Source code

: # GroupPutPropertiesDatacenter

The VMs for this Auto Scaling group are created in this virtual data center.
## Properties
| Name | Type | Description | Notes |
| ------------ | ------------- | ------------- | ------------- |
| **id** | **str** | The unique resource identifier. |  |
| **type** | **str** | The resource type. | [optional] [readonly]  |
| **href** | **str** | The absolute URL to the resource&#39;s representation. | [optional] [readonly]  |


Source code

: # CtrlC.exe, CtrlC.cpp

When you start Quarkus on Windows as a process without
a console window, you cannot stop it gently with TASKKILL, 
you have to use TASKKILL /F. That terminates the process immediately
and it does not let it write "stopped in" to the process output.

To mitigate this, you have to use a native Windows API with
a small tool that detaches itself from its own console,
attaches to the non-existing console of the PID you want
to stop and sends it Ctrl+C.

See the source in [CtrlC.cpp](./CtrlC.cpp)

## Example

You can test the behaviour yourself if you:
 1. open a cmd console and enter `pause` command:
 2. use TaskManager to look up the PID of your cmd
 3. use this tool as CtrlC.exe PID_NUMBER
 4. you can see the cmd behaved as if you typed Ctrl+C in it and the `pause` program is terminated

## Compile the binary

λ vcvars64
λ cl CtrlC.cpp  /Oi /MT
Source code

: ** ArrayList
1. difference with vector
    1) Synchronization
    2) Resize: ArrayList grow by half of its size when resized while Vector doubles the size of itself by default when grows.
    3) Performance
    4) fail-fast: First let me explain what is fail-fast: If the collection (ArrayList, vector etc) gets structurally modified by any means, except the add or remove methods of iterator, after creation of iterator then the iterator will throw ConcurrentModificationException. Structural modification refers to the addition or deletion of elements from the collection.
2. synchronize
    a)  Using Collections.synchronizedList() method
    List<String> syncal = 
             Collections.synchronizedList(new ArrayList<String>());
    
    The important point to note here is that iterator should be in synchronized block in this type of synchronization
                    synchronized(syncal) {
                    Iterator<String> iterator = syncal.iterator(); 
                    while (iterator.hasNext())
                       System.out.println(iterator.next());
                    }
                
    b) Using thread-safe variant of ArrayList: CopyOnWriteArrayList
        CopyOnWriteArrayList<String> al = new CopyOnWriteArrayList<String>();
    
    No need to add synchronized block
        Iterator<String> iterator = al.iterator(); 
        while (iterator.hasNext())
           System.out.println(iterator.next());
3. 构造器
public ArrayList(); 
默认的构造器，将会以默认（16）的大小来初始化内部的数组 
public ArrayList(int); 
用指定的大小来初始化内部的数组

> [Task directions]:
Lines from the start of the material above through the line containing "# CtrlC.exe, CtrlC.cpp" are to be duplicated exactly, and only those.

> [Solution for this task]:
Source code

: # GroupPutPropertiesDatacenter

The VMs for this Auto Scaling group are created in this virtual data center.
## Properties
| Name | Type | Description | Notes |
| ------------ | ------------- | ------------- | ------------- |
| **id** | **str** | The unique resource identifier. |  |
| **type** | **str** | The resource type. | [optional] [readonly]  |
| **href** | **str** | The absolute URL to the resource&#39;s representation. | [optional] [readonly]  |


Source code

: # CtrlC.exe, CtrlC.cpp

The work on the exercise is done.